We have concluded that liability for a worker's compensation claim under the circumstances of this case was never anticipated or intended by the legislature. The five factors mentioned earlier in this opinion are meant to be nothing more than an articulation of what common sense indicates. If not so used, there will be nothing left of the dichotomy between an employee who is entitled to benefits of the act and an independent contractor who is not.
While the evidence in support of the compensation court's finding that an employee-employer relationship existed at the time of the injury is minimal, it is marginally adequate in my opinion. On this basis I would affirm.
The standards to be employed in determining whether one is an employee or an independent contractor were detailed in Guhlke v. Roberts Truck Lines, 268 Minn. 141, 143, 128 N.W.2d 324, 326 (1964), where the court said:
"* * * [T]he factors applied in testing the relationship are: (1) The right to control the means and manner of performance; (2) the mode of payment; (3) the furnishing of material or tools; (4) the control of the premises where the work is done; and (5) the right of the employer to discharge. In determining whether the status is one of employee or independent contractor, the most important factor considered in light of the nature of the work involved is the right of the employer to control the means and manner of performance."
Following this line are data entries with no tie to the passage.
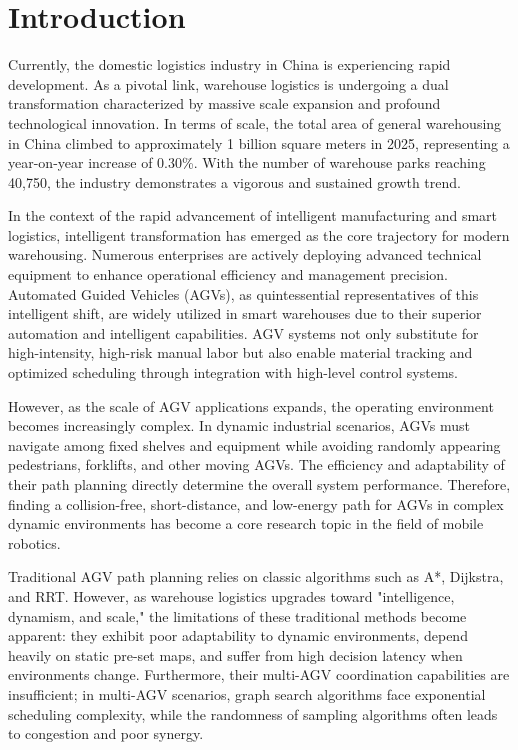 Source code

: \section{Introduction}\label{sec1}

Currently, the domestic logistics industry in China is experiencing rapid development. As a pivotal link, warehouse logistics is undergoing a dual transformation characterized by massive scale expansion and profound technological innovation. In terms of scale, the total area of general warehousing in China climbed to approximately 1 billion square meters in 2025, representing a year-on-year increase of 0.30\%. With the number of warehouse parks reaching 40,750, the industry demonstrates a vigorous and sustained growth trend.

In the context of the rapid advancement of intelligent manufacturing and smart logistics, intelligent transformation has emerged as the core trajectory for modern warehousing. Numerous enterprises are actively deploying advanced technical equipment to enhance operational efficiency and management precision. Automated Guided Vehicles (AGVs), as quintessential representatives of this intelligent shift, are widely utilized in smart warehouses due to their superior automation and intelligent capabilities. AGV systems not only substitute for high-intensity, high-risk manual labor but also enable material tracking and optimized scheduling through integration with high-level control systems. 

However, as the scale of AGV applications expands, the operating environment becomes increasingly complex. In dynamic industrial scenarios, AGVs must navigate among fixed shelves and equipment while avoiding randomly appearing pedestrians, forklifts, and other moving AGVs. The efficiency and adaptability of their path planning directly determine the overall system performance. Therefore, finding a collision-free, short-distance, and low-energy path for AGVs in complex dynamic environments has become a core research topic in the field of mobile robotics.

Traditional AGV path planning relies on classic algorithms such as A*, Dijkstra, and RRT. However, as warehouse logistics upgrades toward "intelligence, dynamism, and scale," the limitations of these traditional methods become apparent: they exhibit poor adaptability to dynamic environments, depend heavily on static pre-set maps, and suffer from high decision latency when environments change. Furthermore, their multi-AGV coordination capabilities are insufficient; in multi-AGV scenarios, graph search algorithms face exponential scheduling complexity, while the randomness of sampling algorithms often leads to congestion and poor synergy.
Although the issue was not presented in this case, I would urge that the "right-of-control" test (Restatement, Agency 2d § 220) presently used to determine whether a worker is an employee or an independent contractor in workers' compensation cases be replaced with a "relative nature of the work" test.
The concept of "employee" is not a static one, remaining resolute in dimension from social context to social context. The meaning it is given must be measured by the purpose it is meant to serve. Continued reliance on the common-law interpretation of employee vis-a-vis independent contractor is unfortunate. "Employee" in common-law tort situations and "employee" in worker's compensation situations serve different social ends. The main function of the "employee" concept at common law was to serve as a means of delimiting the scope of vicarious liability of an employer to a third party. In such a situation the right-of-control test adequately serves the societal goals of vicarious liability. Different considerations, however, apply to worker's compensation as explained by Professor Arthur Larson in his treatise on worker's compensation: "* * * [A master's vicarious tort] liability arose out of detailed activities carried on by the servant, resulting in some kind of harm to a third person. The extent to which the employer had a right to control these detailed activities was thus highly relevant to the question whether the employer ought to be legally liable for them. * * *
"By contrast, compensation law is concerned not with injuries by the employee in his detailed activities, but with injuries to him as a result not only of his own activities (controlled by the employer as to details) but of those of co-employees, independent contractors and other third persons (some controlled by the employer, and others not). To this issue, the right of control of details of his work has no such direct relation as it has to the issue of vicarious tort liability." (1A Larson, Workmen's Compensation Law, § 43.42.)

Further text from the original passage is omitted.